**What to work on:**
Please copy each line of the data that includes the string "usually".

**Records to use:**
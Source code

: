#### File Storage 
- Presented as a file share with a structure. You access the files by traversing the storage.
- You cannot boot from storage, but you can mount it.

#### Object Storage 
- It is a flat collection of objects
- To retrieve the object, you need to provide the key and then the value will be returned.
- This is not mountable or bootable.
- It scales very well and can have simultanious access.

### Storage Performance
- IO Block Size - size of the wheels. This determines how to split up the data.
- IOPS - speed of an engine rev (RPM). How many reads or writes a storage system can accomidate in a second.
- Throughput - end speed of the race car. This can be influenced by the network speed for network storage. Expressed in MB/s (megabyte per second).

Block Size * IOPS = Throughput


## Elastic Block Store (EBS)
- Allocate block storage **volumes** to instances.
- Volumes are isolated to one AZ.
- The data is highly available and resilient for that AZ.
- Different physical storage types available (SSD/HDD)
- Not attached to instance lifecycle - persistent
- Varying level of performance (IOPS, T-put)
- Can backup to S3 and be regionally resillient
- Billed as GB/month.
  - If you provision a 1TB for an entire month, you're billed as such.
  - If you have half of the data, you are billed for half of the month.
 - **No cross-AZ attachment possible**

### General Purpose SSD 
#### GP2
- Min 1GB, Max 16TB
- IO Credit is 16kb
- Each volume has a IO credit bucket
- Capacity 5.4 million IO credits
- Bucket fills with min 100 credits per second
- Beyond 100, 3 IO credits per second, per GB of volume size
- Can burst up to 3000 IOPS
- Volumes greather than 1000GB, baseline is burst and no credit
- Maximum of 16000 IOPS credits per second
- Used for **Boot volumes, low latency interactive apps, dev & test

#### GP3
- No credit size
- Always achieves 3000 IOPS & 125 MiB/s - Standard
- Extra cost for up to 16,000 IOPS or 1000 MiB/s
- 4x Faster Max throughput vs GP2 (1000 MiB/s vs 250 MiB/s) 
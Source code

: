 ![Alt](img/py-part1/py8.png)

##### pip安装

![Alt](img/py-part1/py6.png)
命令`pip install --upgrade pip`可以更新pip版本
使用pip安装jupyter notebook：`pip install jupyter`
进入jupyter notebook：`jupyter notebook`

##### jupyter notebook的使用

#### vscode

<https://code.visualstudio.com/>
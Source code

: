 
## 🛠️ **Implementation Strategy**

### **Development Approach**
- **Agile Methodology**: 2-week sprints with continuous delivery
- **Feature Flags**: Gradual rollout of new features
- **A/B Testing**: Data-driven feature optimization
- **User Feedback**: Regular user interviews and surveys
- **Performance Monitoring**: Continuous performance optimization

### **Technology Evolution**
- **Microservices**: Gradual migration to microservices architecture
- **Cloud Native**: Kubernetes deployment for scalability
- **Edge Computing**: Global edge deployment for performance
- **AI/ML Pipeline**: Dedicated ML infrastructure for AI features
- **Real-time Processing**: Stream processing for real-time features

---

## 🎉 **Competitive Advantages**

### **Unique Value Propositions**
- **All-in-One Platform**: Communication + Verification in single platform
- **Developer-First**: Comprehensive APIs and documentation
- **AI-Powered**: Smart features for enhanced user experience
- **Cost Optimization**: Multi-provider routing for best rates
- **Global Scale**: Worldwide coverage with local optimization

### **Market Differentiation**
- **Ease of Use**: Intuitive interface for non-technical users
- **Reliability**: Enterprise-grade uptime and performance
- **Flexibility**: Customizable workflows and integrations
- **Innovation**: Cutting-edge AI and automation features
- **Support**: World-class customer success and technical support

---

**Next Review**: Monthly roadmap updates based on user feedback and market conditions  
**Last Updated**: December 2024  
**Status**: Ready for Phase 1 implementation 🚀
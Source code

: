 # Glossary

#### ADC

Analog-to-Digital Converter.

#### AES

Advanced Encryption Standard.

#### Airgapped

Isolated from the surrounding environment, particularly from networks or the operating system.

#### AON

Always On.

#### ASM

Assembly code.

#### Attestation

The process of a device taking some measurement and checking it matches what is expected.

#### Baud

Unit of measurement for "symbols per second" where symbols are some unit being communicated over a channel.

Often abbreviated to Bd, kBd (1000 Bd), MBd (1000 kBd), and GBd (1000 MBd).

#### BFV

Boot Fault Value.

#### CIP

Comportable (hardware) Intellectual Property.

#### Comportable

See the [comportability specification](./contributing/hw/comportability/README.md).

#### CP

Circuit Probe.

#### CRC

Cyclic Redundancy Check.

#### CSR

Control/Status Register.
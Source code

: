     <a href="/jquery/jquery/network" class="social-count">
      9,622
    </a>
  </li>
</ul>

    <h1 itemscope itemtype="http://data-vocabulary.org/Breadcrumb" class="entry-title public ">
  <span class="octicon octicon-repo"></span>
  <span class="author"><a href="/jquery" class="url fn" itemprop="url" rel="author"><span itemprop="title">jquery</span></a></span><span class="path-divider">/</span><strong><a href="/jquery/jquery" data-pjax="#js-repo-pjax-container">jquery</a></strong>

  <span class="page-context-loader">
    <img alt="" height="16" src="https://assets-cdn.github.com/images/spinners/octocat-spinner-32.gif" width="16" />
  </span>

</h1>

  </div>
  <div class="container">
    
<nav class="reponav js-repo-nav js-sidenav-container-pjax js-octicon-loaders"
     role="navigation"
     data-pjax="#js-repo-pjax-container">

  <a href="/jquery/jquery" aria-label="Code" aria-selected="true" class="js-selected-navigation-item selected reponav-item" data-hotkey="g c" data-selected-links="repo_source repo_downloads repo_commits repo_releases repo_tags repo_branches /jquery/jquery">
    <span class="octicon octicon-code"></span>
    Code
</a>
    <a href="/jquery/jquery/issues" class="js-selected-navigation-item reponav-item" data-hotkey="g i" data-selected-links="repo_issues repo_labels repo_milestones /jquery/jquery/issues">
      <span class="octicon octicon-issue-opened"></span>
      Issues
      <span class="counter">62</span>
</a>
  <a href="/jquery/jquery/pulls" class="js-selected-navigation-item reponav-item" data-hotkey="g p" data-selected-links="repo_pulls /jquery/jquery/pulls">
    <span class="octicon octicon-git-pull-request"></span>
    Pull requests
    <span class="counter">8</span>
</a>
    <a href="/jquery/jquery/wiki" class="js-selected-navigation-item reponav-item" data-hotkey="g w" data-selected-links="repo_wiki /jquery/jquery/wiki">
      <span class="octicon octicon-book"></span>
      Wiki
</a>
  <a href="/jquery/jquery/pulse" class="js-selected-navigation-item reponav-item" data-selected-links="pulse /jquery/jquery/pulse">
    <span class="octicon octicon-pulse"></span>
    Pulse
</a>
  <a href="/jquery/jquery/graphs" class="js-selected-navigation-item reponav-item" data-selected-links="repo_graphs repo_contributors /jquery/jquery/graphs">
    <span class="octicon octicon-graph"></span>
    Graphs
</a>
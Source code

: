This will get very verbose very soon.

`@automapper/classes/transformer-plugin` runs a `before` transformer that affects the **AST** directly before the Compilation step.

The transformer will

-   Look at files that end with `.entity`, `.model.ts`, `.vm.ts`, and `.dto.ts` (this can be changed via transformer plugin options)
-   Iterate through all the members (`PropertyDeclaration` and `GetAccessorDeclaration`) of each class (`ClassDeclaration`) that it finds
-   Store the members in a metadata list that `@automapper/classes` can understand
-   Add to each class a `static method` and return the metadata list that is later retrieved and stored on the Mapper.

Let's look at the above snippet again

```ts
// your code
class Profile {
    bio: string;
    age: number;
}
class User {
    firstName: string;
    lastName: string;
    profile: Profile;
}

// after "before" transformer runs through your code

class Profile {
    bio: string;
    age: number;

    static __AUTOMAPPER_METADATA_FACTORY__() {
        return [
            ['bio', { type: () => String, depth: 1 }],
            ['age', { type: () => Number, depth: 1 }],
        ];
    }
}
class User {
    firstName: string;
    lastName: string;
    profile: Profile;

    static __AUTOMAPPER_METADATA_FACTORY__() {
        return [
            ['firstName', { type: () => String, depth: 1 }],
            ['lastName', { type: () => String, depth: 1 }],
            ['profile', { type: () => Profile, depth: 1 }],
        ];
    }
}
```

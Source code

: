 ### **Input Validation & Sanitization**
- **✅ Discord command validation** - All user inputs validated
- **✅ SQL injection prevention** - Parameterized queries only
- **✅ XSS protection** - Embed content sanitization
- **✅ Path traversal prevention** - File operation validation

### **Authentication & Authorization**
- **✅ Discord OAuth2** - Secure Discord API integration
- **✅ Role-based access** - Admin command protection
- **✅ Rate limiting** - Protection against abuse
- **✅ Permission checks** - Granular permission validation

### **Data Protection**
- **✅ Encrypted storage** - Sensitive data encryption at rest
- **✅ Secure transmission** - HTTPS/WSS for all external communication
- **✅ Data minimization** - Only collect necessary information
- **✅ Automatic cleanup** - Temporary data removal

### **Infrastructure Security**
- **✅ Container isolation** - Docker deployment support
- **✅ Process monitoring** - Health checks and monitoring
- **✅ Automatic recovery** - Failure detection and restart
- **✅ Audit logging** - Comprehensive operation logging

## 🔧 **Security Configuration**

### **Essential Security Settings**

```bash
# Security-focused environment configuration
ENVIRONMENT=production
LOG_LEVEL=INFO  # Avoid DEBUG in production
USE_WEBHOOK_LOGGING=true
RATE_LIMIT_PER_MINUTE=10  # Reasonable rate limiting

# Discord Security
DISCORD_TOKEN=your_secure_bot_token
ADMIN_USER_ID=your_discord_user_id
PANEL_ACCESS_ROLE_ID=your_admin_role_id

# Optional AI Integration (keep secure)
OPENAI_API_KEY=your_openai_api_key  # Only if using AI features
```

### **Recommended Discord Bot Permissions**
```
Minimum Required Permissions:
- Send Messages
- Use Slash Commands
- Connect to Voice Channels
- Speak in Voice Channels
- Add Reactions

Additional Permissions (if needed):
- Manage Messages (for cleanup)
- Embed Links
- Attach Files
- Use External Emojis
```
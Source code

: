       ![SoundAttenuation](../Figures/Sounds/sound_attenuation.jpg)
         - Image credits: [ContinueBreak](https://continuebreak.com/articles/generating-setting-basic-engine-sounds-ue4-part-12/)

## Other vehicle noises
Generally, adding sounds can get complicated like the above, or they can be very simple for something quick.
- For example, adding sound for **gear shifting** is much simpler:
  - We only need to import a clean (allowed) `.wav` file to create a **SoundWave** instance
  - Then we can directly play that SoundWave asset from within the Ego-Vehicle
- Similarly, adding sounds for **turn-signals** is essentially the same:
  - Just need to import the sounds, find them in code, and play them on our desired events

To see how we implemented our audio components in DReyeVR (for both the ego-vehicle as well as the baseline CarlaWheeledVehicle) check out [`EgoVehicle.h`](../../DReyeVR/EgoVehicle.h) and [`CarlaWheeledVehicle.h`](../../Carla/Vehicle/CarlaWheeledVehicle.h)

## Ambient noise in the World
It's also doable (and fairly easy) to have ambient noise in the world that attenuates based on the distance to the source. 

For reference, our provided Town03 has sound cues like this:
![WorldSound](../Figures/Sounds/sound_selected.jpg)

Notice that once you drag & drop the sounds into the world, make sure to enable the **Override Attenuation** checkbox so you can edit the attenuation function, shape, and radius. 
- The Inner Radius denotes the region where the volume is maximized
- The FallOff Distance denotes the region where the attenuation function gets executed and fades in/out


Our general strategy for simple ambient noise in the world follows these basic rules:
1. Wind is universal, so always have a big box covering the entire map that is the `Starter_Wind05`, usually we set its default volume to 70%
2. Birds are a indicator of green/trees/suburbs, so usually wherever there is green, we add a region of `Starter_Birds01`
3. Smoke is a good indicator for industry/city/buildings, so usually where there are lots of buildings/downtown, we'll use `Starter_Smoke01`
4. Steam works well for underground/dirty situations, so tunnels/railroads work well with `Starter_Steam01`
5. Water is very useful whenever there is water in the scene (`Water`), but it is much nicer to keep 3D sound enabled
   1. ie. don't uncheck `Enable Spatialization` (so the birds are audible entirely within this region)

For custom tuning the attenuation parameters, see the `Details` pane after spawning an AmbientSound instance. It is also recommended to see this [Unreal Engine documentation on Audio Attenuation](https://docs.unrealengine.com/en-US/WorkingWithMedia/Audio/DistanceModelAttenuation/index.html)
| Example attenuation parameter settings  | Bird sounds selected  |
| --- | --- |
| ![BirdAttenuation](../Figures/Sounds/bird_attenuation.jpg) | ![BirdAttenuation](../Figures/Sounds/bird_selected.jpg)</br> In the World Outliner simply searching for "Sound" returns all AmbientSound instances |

**Exercise answer:**
1. Wind is universal, so always have a big box covering the entire map that is the `Starter_Wind05`, usually we set its default volume to 70%
2. Birds are a indicator of green/trees/suburbs, so usually wherever there is green, we add a region of `Starter_Birds01`
3. Smoke is a good indicator for industry/city/buildings, so usually where there are lots of buildings/downtown, we'll use `Starter_Smoke01`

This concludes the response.